High heating bills might not be on the top of most people’s minds now that summer is in full swing. But now is the time to take advantage affordable energy-efficient upgrades through Clean Energy Works Oregon (CEWO), a nonprofit you can count on to deliver a more comfortable and energy efficient home, year round.

“Clean Energy Works Oregon provides homeowners with a low-risk opportunity to increase the comfort and value of their home,” says Lindsay Miller, GO!’s executive director, who is working to build community support for the program.

Apply online today at to see if your home qualifies for savings up to $2,000. Or, for more information call Clean Energy Works toll free at 1-855-870-0049. Use promo code “PAGRG” when enrolling.

For details contact Nate Fleming, GO! community outreach specialist, at or 920-639-7553.

By working through CEWO, eligible homeowners can qualify for instant rebates up to $2,000 and gain access to no-money down financing and preferred rates from local lenders. After completing a short online application to verify your home’s eligibility, you’ll be guided through a process that includes:

n Certified contractors: In Hood River, McDowell & Son Home Performance Team is specially trained in home energy-efficiency and will complete the work.

n No guesswork: A free high-tech home energy assessment (worth $500) will pinpoint your home’s energy waste.

n One-stop convenience: Insulation, windows, heating systems and more are bundled into one convenient project.

n Independent inspection: Once your energy upgrades are installed, CEWO will perform a free independent inspection (worth $250).

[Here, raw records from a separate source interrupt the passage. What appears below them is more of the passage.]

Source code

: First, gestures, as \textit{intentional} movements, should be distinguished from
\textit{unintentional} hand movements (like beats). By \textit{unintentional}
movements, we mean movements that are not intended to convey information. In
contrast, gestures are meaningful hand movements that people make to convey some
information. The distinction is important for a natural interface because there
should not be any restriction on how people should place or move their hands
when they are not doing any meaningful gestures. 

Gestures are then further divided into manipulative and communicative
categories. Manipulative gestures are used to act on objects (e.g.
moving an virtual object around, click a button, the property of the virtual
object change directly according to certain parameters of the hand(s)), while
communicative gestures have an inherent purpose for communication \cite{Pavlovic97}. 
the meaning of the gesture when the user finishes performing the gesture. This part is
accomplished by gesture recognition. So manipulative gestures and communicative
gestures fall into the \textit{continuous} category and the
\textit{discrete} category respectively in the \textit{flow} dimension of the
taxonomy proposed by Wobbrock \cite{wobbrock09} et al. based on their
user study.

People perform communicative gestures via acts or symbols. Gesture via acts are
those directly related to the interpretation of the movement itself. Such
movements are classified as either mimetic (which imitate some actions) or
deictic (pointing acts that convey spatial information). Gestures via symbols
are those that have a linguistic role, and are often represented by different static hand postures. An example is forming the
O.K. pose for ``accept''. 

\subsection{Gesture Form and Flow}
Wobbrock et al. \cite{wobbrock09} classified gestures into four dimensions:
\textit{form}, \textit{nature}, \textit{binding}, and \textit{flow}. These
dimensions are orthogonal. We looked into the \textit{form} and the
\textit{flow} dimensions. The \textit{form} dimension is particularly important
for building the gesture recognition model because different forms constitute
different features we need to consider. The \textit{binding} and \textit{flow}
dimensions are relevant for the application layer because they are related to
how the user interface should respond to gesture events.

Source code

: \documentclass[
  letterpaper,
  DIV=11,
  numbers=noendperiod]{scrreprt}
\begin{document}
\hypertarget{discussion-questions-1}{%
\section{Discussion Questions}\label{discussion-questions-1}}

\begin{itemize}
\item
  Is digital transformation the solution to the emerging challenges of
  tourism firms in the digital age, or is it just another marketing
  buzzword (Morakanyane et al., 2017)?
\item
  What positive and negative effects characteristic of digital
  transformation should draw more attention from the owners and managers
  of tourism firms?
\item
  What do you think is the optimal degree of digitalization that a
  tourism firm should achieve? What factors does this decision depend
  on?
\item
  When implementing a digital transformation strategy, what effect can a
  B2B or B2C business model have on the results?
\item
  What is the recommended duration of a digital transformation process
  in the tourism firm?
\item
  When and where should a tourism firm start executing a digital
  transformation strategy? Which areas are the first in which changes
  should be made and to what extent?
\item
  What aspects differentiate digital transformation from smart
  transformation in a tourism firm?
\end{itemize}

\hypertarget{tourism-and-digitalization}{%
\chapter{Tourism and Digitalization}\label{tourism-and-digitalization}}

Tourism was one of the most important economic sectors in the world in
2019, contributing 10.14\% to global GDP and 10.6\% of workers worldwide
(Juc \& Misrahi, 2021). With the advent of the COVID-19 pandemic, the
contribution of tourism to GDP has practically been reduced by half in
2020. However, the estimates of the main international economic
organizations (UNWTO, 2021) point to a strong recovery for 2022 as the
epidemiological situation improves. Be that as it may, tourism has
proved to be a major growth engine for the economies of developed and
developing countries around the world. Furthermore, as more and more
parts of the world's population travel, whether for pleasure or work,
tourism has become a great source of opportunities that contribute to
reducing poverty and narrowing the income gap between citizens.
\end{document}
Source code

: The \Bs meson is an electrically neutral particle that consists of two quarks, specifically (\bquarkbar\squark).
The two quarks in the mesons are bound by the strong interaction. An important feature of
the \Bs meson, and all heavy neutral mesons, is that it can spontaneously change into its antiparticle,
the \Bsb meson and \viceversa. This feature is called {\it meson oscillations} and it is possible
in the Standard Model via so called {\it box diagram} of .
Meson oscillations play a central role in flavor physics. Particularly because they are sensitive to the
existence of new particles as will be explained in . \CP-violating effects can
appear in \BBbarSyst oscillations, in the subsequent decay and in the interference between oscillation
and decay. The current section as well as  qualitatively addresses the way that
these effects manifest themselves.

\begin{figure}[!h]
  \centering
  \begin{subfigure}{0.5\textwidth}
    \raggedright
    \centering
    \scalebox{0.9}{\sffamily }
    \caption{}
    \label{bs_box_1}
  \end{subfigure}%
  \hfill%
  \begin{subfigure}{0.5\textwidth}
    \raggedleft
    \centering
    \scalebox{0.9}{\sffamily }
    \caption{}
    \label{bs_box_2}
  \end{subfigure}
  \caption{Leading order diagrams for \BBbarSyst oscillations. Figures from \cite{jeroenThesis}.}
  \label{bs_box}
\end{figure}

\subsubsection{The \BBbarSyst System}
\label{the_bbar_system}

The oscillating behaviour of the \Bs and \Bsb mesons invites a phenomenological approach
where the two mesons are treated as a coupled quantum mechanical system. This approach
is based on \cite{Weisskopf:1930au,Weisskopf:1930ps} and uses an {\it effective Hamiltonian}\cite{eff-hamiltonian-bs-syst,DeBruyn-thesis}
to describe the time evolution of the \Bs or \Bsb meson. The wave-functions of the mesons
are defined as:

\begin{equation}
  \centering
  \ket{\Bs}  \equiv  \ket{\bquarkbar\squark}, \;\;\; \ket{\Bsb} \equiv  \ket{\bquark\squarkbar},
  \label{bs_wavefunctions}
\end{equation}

“Helping homeowners achieve deep energy savings is rewarding and good for the local economy,” says Melissa McDowell of McDowell & Son. “CEWO is helping create jobs while helping homeowners save money.”


Clean Energy Works Oregon is a nonprofit connecting Oregon homeowners to zero-money-down financing and exclusive instant rebates that make transforming your home through multiple energy upgrades more affordable.

Gorge Owned (GO!) is a member-supported organization with a mission to strengthen connections between the people, natural environment and economy of the Columbia Gorge. GO! currently has more than 130 individual and business members, all of whom stand behind the mission and values of GO!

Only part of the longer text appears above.